He is leaning over me trying to help me up.
‘Mama, mama,’ Jenn is shouting, but her voice sounds distant and someone is holding her back.
‘Are you all right?’ Joel asks me but I can hardly hear him. I shake my head and try to speak
.
‘I can’t hear you,’ I say as I look around at the mass of people who are moving backwards and forwards and pointing and staring at us.
‘It’s the sound of the shot,’ Joel says. ‘You’ll hear again in a minute.’ I see that some men are covering Layla and taking her away. Layla. My Layla. My mama. I lie on the ground and cry. Great heaving sobs for Layla. For my mama and for all that she’s ever meant to me.
39
‘Come on, Auli,’ Joel says. ‘We need to leave this place,’ and he helps me up and leads me to a police car parked on the grass. ‘Get in,’ he says, and I do.

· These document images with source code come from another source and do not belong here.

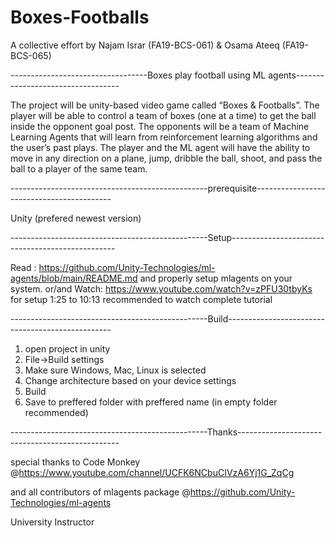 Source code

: # Boxes-Footballs

A collective effort by Najam Israr (FA19-BCS-061) & Osama Ateeq (FA19-BCS-065)


----------------------------------Boxes play football using ML agents----------------------------------


The project will be unity-based video game called “Boxes & Footballs”. The player will be able to control a team of boxes (one at a time) to get the ball inside the opponent goal post. The opponents will be a team of Machine Learning Agents that will learn from reinforcement learning algorithms and the user’s past plays. The player and the ML agent will have the ability to move in any direction on a plane, jump, dribble the ball, shoot, and pass the ball to a player of the same team.

-------------------------------------------------prerequisite------------------------------------------

Unity (prefered newest version)

-------------------------------------------------Setup-------------------------------------------------

Read : https://github.com/Unity-Technologies/ml-agents/blob/main/README.md
and properly setup mlagents on your system.
              or/and
Watch: https://www.youtube.com/watch?v=zPFU30tbyKs
for setup 1:25 to 10:13
recommended to watch complete tutorial

-------------------------------------------------Build-------------------------------------------------

1) open project in unity
2) File->Build settings 
3) Make sure Windows, Mac, Linux is selected 
4) Change architecture based on your device settings 
5) Build 
6) Save to preffered folder with preffered name (in empty folder recommended)

-------------------------------------------------Thanks------------------------------------------------

special thanks to Code Monkey @https://www.youtube.com/channel/UCFK6NCbuCIVzA6Yj1G_ZqCg

and all contributors of mlagents package @https://github.com/Unity-Technologies/ml-agents

University Instructor
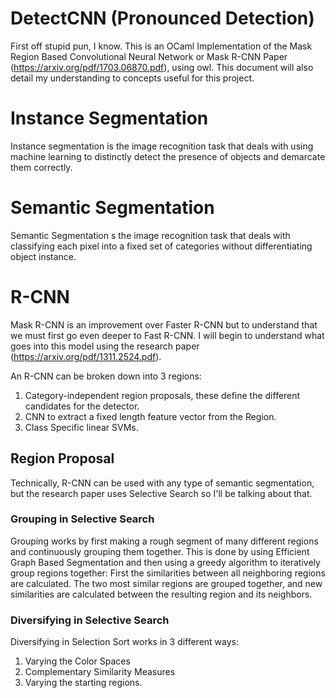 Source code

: # DetectCNN (Pronounced Detection)

First off stupid pun, I know. This is an OCaml Implementation of the Mask Region Based Convolutional Neural Network or Mask R-CNN Paper (https://arxiv.org/pdf/1703.06870.pdf), using owl. This document will also detail my understanding to concepts useful for this project.

# Instance Segmentation

Instance segmentation is the image recognition task that deals with using machine learning to distinctly detect the presence of objects and demarcate them correctly.

# Semantic Segmentation

Semantic Segmentation s the image recognition task that deals with classifying each pixel into a fixed set of categories without differentiating object instance.

# R-CNN

Mask R-CNN is an improvement over Faster R-CNN but to understand that we must first go even deeper to Fast R-CNN. I will begin to understand what goes into this model using the research paper (https://arxiv.org/pdf/1311.2524.pdf).

An R-CNN can be broken down into 3 regions:
1. Category-independent region proposals, these define the different candidates for the detector.
2. CNN to extract a fixed length feature vector from the Region.
3. Class Specific linear SVMs.

## Region Proposal

Technically, R-CNN can be used with any type of semantic segmentation, but the research paper uses Selective Search so I'll be talking about that.

### Grouping in Selective Search

Grouping works by first making a rough segment of many different regions and continuously grouping them together. This is done by using Efficient Graph Based Segmentation and then using a greedy algorithm to iteratively group regions together: First the similarities between all neighboring regions are calculated. The two most similar regions are grouped together, and new similarities are calculated between the resulting region and its neighbors.

### Diversifying in Selective Search

Diversifying in Selection Sort works in 3 different ways:

1.  Varying the Color Spaces
2.  Complementary Similarity Measures
3.  Varying the starting regions.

He takes me and Jenn to Bomana to the Police College where he has a house. I am surprised when we arrive that we have to stop at a gate with a sentry box where the guards on duty salute Joel and raise the bar to let us through.

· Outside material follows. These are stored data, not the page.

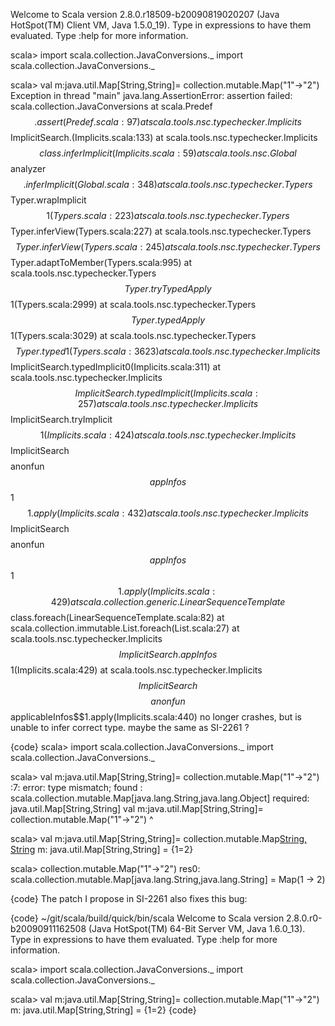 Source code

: Welcome to Scala version 2.8.0.r18509-b20090819020207 (Java HotSpot(TM) Client VM, Java 1.5.0_19).
Type in expressions to have them evaluated.
Type :help for more information.

scala> import scala.collection.JavaConversions._
import scala.collection.JavaConversions._

scala> val m:java.util.Map[String,String]= collection.mutable.Map("1"->"2")
Exception in thread "main" java.lang.AssertionError: assertion failed: scala.collection.JavaConversions
        at scala.Predef$$.assert(Predef.scala:97)
        at scala.tools.nsc.typechecker.Implicits$$ImplicitSearch.<init>(Implicits.scala:133)
        at scala.tools.nsc.typechecker.Implicits$$class.inferImplicit(Implicits.scala:59)
        at scala.tools.nsc.Global$$analyzer$$.inferImplicit(Global.scala:348)
        at scala.tools.nsc.typechecker.Typers$$Typer.wrapImplicit$$1(Typers.scala:223)
        at scala.tools.nsc.typechecker.Typers$$Typer.inferView(Typers.scala:227)
        at scala.tools.nsc.typechecker.Typers$$Typer.inferView(Typers.scala:245)
        at scala.tools.nsc.typechecker.Typers$$Typer.adaptToMember(Typers.scala:995)
        at scala.tools.nsc.typechecker.Typers$$Typer.tryTypedApply$$1(Typers.scala:2999)
        at scala.tools.nsc.typechecker.Typers$$Typer.typedApply$$1(Typers.scala:3029)
        at scala.tools.nsc.typechecker.Typers$$Typer.typed1(Typers.scala:3623)
        at scala.tools.nsc.typechecker.Implicits$$ImplicitSearch.typedImplicit0(Implicits.scala:311)
        at scala.tools.nsc.typechecker.Implicits$$ImplicitSearch.typedImplicit(Implicits.scala:257)
        at scala.tools.nsc.typechecker.Implicits$$ImplicitSearch.tryImplicit$$1(Implicits.scala:424)
        at scala.tools.nsc.typechecker.Implicits$$ImplicitSearch$$$$anonfun$$appInfos$$1$$1.apply(Implicits.scala:432)
        at scala.tools.nsc.typechecker.Implicits$$ImplicitSearch$$$$anonfun$$appInfos$$1$$1.apply(Implicits.scala:429)
        at scala.collection.generic.LinearSequenceTemplate$$class.foreach(LinearSequenceTemplate.scala:82)
        at scala.collection.immutable.List.foreach(List.scala:27)
        at scala.tools.nsc.typechecker.Implicits$$ImplicitSearch.appInfos$$1(Implicits.scala:429)
        at scala.tools.nsc.typechecker.Implicits$$ImplicitSearch$$$$anonfun$$applicableInfos$$1.apply(Implicits.scala:440)
no longer crashes, but is unable to infer correct type. maybe the same as SI-2261 ?

{code}
scala> import scala.collection.JavaConversions._
import scala.collection.JavaConversions._

scala> val m:java.util.Map[String,String]= collection.mutable.Map("1"->"2")
<console>:7: error: type mismatch;
 found   : scala.collection.mutable.Map[java.lang.String,java.lang.Object]
 required: java.util.Map[String,String]
       val m:java.util.Map[String,String]= collection.mutable.Map("1"->"2")
                                                                 ^

scala> val m:java.util.Map[String,String]= collection.mutable.Map[String, String]("1"->"2")
m: java.util.Map[String,String] = {1=2}

scala> collection.mutable.Map("1"->"2")
res0: scala.collection.mutable.Map[java.lang.String,java.lang.String] = Map(1 -> 2)

{code}
The patch I propose in SI-2261 also fixes this bug:

{code}
~/git/scala/build/quick/bin/scala
Welcome to Scala version 2.8.0.r0-b20090911162508 (Java HotSpot(TM) 64-Bit Server VM, Java 1.6.0_13).
Type in expressions to have them evaluated.
Type :help for more information.

scala> import scala.collection.JavaConversions._
import scala.collection.JavaConversions._

scala> val m:java.util.Map[String,String]= collection.mutable.Map("1"->"2")
m: java.util.Map[String,String] = {1=2}
{code}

‘Papa’s house,’ Jenn shouts as we stop outside. ‘Papa’s house.’ She seems to be fully recovered as I watch her run around. The shooting doesn’t seem to have affected her. She knows this place, and she’s happy here.
‘This is where we live,’ Joel explains once we get inside. ‘Jenn goes to visit in the village, but this is our home.’ I hear someone coming up the steps and taking off their shoes on the veranda. A young girl appears in the doorway.
‘Mama Nanna, Mama Nanna,’ Jenn shouts and rushes into the girl’s arms.
‘This is Prinanna,’ Joel tells me. ‘She’s my wife, Auli.’
‘Hello,’ I manage to say. ‘Pleased to meet you,’ and Prinanna smiles at me. She takes me into the back of the house and shows me where the shower is. She gives me clean clothes and takes my bloodstained laplap and blouse and asks if she should burn them. I nod.
I’m beginning to hear again and that helps, but I can’t seem to stop trembling. Joel says it’s shock and Prinanna finds a blanket to wrap around me so after the shower, I sit in a chair wrapped up and slowly begin to feel warmer. Joel gets a beer for himself and one for me and Prinanna says she’s going to take Jenn for a walk.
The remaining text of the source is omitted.